People today sometimes struggle to recognize Christ among us, much as those early believers did not recognize it was Jesus that walked with them, said Bishop Malooly. But Jesus himself set that standard when, in Matthew 25, he tells his Apostles, “Whatever you do for one of these least brothers of mine, you do for me.”
“Jesus lives in each of us, so our ministry to those in need provides a mirror image of Jesus,” the bishop said. “We see the needs of Jesus in those whom we assist as an expression of our faith, and they see the love of Jesus through our collective efforts to meet their needs.
“We see Jesus in the families that come to our food pantries or participate in our food cooperatives or shop at our thrift stores, struggling to meet their children’s basic needs,” he continued. “We see Jesus in the ill woman in a hospital bed or elderly man in a nursing home room, visited by our chaplains. We see Jesus in the young man and woman who comes for counseling because of mental or emotional turmoil or struggling to overcome an addiction. We see Jesus in the homeless who are provided a roof and the possibility of a brighter future at our shelters.”

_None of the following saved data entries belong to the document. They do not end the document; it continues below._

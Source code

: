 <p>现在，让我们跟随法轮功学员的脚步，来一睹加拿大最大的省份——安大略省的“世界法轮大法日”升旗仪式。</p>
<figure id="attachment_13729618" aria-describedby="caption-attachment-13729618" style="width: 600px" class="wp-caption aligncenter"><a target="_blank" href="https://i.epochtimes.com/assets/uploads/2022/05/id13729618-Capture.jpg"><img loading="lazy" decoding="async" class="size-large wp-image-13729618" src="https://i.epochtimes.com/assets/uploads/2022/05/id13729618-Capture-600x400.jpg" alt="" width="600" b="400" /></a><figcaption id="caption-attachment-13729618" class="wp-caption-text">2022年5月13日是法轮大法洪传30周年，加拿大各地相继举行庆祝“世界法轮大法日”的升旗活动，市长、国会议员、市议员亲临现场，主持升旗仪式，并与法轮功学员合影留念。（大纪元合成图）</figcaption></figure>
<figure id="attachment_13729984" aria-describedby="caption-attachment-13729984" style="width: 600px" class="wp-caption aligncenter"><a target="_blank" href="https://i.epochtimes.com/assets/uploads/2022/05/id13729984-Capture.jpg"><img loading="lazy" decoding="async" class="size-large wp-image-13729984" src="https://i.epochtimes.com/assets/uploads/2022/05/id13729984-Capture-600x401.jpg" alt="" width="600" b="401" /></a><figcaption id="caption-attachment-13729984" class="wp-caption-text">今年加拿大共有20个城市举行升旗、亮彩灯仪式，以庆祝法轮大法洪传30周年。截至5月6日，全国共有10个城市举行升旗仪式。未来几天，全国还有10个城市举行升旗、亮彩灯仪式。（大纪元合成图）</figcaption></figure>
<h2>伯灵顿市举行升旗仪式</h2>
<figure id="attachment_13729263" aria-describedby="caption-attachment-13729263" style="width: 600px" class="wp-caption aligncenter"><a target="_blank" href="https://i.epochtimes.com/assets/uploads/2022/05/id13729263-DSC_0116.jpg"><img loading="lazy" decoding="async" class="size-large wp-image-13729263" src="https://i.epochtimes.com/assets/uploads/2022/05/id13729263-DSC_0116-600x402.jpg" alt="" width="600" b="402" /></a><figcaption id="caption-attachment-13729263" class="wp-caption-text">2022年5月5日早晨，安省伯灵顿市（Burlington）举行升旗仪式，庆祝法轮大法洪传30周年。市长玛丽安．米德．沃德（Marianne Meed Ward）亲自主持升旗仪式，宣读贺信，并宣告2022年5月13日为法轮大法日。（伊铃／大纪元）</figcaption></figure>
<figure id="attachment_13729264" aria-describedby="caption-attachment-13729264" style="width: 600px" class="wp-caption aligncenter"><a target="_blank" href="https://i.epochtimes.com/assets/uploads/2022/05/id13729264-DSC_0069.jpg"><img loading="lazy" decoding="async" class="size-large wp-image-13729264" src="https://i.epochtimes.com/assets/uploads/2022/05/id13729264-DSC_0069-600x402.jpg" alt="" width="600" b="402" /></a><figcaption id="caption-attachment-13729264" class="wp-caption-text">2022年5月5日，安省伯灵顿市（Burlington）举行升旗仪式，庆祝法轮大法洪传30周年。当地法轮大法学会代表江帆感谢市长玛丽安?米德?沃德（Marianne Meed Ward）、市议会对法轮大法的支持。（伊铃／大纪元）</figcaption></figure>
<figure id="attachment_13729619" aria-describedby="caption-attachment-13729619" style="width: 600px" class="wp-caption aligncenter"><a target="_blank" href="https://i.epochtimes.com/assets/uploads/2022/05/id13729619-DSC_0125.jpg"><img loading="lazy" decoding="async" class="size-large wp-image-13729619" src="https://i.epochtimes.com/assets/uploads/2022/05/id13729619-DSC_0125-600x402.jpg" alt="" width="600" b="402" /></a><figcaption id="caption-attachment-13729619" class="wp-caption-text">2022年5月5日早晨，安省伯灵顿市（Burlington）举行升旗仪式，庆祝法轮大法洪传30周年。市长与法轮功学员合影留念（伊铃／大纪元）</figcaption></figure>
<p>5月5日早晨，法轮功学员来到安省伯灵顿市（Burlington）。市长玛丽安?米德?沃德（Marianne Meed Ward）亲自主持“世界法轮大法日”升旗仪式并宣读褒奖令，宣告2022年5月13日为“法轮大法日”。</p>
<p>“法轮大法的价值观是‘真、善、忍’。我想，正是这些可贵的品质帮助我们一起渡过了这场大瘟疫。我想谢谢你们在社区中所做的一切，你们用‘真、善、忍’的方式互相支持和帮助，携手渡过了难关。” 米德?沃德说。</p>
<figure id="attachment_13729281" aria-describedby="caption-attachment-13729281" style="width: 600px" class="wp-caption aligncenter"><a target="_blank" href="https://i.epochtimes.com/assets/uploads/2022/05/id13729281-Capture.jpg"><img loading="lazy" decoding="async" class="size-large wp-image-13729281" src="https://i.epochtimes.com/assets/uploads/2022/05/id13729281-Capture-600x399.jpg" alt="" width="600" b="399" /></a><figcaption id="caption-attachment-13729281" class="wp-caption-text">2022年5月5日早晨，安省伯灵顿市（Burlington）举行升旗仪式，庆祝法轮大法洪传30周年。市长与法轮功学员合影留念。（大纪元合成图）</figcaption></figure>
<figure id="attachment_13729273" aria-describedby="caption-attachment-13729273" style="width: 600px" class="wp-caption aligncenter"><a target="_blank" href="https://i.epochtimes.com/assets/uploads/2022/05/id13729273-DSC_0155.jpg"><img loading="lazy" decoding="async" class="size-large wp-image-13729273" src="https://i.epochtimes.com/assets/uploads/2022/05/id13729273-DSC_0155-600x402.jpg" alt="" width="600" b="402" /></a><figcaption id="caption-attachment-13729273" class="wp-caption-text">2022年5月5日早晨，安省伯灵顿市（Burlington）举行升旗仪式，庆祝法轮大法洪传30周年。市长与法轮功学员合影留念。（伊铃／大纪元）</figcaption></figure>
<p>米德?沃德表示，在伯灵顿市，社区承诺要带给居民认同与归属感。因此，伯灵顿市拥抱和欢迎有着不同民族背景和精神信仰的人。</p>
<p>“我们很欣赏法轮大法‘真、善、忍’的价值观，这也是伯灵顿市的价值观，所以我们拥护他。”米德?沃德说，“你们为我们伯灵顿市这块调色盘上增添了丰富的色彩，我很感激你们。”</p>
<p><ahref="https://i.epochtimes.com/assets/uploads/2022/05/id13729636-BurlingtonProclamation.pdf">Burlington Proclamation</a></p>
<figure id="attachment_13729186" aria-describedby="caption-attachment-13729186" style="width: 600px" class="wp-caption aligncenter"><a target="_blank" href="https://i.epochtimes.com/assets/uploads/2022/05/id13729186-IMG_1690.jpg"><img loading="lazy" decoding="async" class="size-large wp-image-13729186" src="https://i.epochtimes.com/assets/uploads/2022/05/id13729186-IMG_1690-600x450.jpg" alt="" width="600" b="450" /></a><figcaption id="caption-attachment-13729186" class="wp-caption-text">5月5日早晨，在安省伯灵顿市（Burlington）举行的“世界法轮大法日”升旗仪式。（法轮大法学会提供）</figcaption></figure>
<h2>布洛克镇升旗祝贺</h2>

The Annual Catholic Appeal also assists the church in its religious mission, Bishop Malooly said. It helps children learning the faith through Catholic schools and religious education programs; adults learn their roles and the theological background for their work for such parish-based liturgical ministries as eucharistic ministers and lectors.
“The funds raised through the Annual Catholic Appeal are vital to the operation of our offices and ministries in Delaware and on Maryland’s Eastern Shore,” the bishop said, noting it is one of the two major sources of funds for the diocese.
This year’s goal represents a 2 percent increase from the $4,434,000 goal last year. The 2016 campaign collected a record $4,893,490. Catholics in the pew will be asked to make pledges at Masses on Commitment Weekend, April 29-30. Pledges may be paid in monthly installments or in one lump sum.
Online billing and payments through PayPal are available, and credit card payments are accepted, a continuation of enhancements first used in the 2016 Appeal.
Parishes are eligible for rebates for collections over their goal. Parishes that support a Catholic school receives 100 percent of excess funds, while parishes that do not sponsor a school receives 50 percent of collections over goal.